With all the excitement in recent weeks about the release of the new Nikon mirrorless camera and its homage to the history of a great camera company, I thought I would take a moment to look back at the evolution of the Fujifilm X100 series into its current form and talk about why it still isn’t truly a mature camera.
Over the years, Fujifilm has taken the performance and ergonomics of their original X100 camera and refined it with each iteration. With Fuji’s newer technologies all finding their way into the camera, it has gone from being a well-styled one-trick-pony into a fully-fledged compact camera that really has no peers. The button layout and overall construction has been refined so much that aside from the general shape of the camera, it is hard to consider the previous models in the same line. The battery life has also been improved significantly (on my X100S, I would get well below the CIPA rating, but on the X100F, I’m getting far more). That being said, I feel that there are still significant improvements that could be made to make this an absolute winner.
As we will see, at least from my perspective, there are still some things that stop me from reaching for this camera when I walk out the door. They are small things that keep this as one of those cameras that gets in the way just enough to remind you that you’re using it. The X-T2 and X-H1 have come to a point where the camera is no longer noticeable and you can shoot all day without having to consider the tool. However, the X100F still has small quirks that get in the way of photography at times. They’re not deal-breakers and they won’t stop you from getting the shots you want most of the time, but they can be somewhat annoying as they tend to break my flow.
This little lens has fantastic image quality (albeit suffering from softness at close focusing distances) and is compact enough that you can still slip the whole camera into a jacket pocket. With the new processor in the X100F, the focus has been sped up significantly and the lens can be forced not to refocus by holding the shutter button halfway down between shots. These are both great improvements as they were issues that made each iteration until now extremely frustrating at times. However, despite all the internal upgrades, the X100F still hunts for focus, even in good light. Fujifilm has made so many lenses now that do not suffer from this issue that it almost feels like they’re leaving this for the next model so we’ll keep upgrading. Honestly, I might!
For the life of me, I cannot figure out why Fujifilm still doesn't include a lens hood in the box. With the front element being so easy to leave a fingerprint on or knock and scratch, it seems like an absolute necessity for this camera and really shouldn't be an expensive accessory. I would love to see this in the box for future releases of the camera.
This, again, is dumbfounding. The X100 series bodies are supposed to be carry-around cameras for every situation, yet the dials and doors are not weather-sealed. Perhaps Fujifilm is worried that a slight increase in the camera’s size with the addition of weather seals would turn people away. Perhaps the added construction complexity would increase the price. Whatever the reason, it seems like something that should be a feature of a compact in this product category. I would not hesitate to upgrade for weather sealing. I’m sure there are many others who would love to stop hiding the camera under their shirt between shots in light rain as well!

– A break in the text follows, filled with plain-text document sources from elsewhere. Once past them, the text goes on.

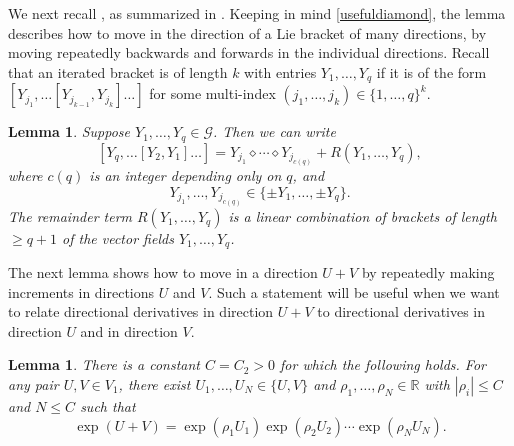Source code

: \documentclass[reqno, 11pt]{amsart}
\newtheorem{lemma}[theorem]{Lemma}
\theoremstyle{definition}
\theoremstyle{remark}
\numberwithin{theorem}{section}
\numberwithin{equation}{section}
\begin{document}
We next recall \cite[Lemma 19.1.4]{BLU}, as summarized in \cite[page 717]{BLU}. Keeping in mind \eqref{usefuldiamond}, the lemma describes how to move in the direction of a Lie bracket of many directions, by moving repeatedly backwards and forwards in the individual directions. Recall that an iterated bracket is of length $k$ with entries $Y_1,\ldots, Y_q$ if it is of the form $[Y_{j_1},\ldots[Y_{j_{k-1}}, Y_{j_k}]\ldots]$ for some multi-index $(j_1,\ldots, j_k)\in \{1,\ldots, q\}^k$.

\begin{lemma}\label{diamondlemma}
Suppose $Y_{1}, \ldots, Y_{q} \in \mathcal{G}$. Then we can write 
\[ [Y_{q}, \ldots [Y_{2}, Y_{1}]\ldots]=Y_{j_{1}}\diamond \cdots \diamond Y_{j_{c(q)}}+R(Y_{1}, \ldots, Y_{q}),\]
where $c(q)$ is an integer depending only on $q$, and
\[Y_{j_{1}}, \ldots, Y_{j_{c(q)}} \in \{ \pm Y_{1}, \ldots, \pm Y_{q}\}.\]
The remainder term $R(Y_{1}, \ldots, Y_{q})$ is a linear combination of brackets of length $\geq q+1$ of the vector fields $Y_{1}, \ldots, Y_{q}$.
\end{lemma}

The next lemma shows how to move in a direction $U+V$ by repeatedly making increments in directions $U$ and $V$. Such a statement will be useful when we want to relate directional derivatives in direction $U+V$ to directional derivatives in direction $U$ and in direction $V$.

\begin{lemma}\label{ballboxtype}
There is a constant $C=C_{2}>0$ for which the following holds. For any pair $U, V\in V_{1}$, there exist $U_{1}, \ldots , U_{N} \in \{U, V\}$ and $\rho_{1}, \ldots, \rho_{N}\in \mathbb{R}$ with $|\rho_{i}|\leq C$ and $N\leq C$ such that
\[ \exp(U+V)=\exp(\rho_{1} U_{1})\exp(\rho_{2} U_{2})\cdots \exp(\rho_{N} U_{N}).\]
\end{lemma}
\end{document}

The Leaf Shutter and Shutter Speeds
Still the single thing that truly trips me every time I use this camera is the minimum shutter speed variation. Because of the speed with which the leaf shutter can move, the full 1/4000 s shutter speed is not available when using the lens wide open. This is when it is most useful, and it cannot be used. It is extremely distracting when working with the camera to say the least. It's like having a variable aperture lens and having to be constantly aware of it and making decisions based on it. This stops the X100 series, including the X100F from getting out of the way and just being a tool. There must be a way to improve the shutter in a new lens, but if not, I have one more proposal for general photography.

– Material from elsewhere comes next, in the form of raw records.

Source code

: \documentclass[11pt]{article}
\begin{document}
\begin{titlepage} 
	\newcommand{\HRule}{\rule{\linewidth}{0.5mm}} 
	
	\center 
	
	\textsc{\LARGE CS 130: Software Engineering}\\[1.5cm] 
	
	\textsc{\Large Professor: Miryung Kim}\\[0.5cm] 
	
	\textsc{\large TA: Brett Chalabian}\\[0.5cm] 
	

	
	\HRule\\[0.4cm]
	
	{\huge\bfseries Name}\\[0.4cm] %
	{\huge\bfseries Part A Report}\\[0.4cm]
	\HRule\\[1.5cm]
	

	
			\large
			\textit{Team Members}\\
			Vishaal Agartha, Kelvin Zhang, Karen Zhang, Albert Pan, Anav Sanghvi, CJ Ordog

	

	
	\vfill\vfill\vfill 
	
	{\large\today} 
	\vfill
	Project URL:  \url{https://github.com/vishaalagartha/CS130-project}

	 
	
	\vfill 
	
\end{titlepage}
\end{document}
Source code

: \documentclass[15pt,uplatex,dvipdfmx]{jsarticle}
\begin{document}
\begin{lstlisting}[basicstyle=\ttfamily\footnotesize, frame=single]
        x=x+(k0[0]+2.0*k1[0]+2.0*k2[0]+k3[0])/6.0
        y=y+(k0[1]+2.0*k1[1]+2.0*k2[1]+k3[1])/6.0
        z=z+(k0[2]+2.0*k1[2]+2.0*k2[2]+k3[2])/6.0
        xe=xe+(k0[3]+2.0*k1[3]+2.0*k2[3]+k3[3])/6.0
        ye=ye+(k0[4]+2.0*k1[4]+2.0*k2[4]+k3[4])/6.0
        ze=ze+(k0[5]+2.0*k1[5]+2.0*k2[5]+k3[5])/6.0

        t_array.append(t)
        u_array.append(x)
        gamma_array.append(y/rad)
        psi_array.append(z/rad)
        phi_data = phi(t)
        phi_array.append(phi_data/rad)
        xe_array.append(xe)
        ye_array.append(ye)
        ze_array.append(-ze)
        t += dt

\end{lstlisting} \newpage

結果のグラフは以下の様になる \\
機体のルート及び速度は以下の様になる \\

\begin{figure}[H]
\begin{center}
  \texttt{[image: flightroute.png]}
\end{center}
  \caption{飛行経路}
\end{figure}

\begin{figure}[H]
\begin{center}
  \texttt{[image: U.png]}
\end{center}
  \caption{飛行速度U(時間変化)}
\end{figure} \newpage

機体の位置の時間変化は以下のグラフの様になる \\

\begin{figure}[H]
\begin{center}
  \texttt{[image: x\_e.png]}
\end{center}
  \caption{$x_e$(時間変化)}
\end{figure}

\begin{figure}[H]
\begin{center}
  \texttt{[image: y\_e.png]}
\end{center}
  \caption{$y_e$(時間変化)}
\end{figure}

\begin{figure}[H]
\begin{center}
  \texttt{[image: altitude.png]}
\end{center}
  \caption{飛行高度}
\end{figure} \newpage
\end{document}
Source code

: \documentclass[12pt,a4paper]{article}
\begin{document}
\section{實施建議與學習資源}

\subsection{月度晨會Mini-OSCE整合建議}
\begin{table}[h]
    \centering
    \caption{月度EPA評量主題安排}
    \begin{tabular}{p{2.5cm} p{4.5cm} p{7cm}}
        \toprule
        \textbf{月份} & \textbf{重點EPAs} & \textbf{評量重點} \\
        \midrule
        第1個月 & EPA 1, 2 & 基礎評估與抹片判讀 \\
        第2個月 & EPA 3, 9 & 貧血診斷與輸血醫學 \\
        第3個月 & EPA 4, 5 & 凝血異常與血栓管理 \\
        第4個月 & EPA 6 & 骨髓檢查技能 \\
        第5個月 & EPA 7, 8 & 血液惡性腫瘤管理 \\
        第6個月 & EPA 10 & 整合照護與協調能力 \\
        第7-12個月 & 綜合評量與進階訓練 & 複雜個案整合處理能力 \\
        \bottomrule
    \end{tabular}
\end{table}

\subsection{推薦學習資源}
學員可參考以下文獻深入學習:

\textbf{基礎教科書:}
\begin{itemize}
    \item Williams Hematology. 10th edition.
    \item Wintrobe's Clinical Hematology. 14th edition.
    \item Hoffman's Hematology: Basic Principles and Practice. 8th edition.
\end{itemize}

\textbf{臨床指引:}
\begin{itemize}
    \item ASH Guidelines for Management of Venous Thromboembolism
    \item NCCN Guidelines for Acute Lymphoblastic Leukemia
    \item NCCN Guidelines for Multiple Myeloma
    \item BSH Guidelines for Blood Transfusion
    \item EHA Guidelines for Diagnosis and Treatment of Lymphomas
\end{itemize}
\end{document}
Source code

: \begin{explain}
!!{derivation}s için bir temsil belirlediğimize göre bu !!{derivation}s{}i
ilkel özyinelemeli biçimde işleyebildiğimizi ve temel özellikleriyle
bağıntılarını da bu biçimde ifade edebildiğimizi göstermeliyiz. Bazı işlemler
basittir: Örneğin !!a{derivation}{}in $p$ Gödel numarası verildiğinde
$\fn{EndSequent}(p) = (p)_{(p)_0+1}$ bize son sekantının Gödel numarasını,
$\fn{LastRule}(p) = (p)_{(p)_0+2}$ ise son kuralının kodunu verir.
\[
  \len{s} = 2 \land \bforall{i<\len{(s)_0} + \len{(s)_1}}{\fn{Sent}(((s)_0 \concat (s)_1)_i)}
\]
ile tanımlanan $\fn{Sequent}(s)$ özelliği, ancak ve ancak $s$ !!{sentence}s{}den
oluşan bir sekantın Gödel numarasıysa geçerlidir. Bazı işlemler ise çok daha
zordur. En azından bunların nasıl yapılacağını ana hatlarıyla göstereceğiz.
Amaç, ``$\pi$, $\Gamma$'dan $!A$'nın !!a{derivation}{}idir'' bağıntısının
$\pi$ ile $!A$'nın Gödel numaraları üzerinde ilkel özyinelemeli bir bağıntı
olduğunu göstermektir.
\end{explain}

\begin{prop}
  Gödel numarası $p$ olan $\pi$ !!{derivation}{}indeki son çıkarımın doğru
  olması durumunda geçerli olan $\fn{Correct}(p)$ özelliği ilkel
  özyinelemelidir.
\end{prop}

Automatic Activation of the ND as an Option
If advancements in the shutter speed prove to be impossible at this time, having the option to automatically lower the ND filter when the shot will be overexposed would be a useful inclusion. A quick switch in the menu to have the camera drop the ND filter automatically whenever the shutter speed turns red or raise it when the shutter speed gets too low would save plenty of missed shots when the camera is pulled out for a quick photograph.
A Personal Note
I’d love to see a version of this series with a 35mm lens. Personally, 35mm is my most used focal length in the Fuji line, and I would love to walk around with a camera that had a low-profile, fixed 35mm lens. Sigma tried selling multiple bodies with fixed focal lengths, and it wasn’t their most successful series, but I think with the refinement of the X100 series, Fujifilm might find a market for a slightly longer focal length compact.
I know the X100 series is dear to many hearts and I may not be popular in offering criticism of it, albeit constructive. However, I do feel that these few things would take this series of cameras from being good to great. After all this refinement, there are only a few things left to do in my book before this becomes the perfect compact camera. What do our readers think? Do you own an X100 series camera? What do you love about it? What do you not? Are there any other improvements you feel could be made?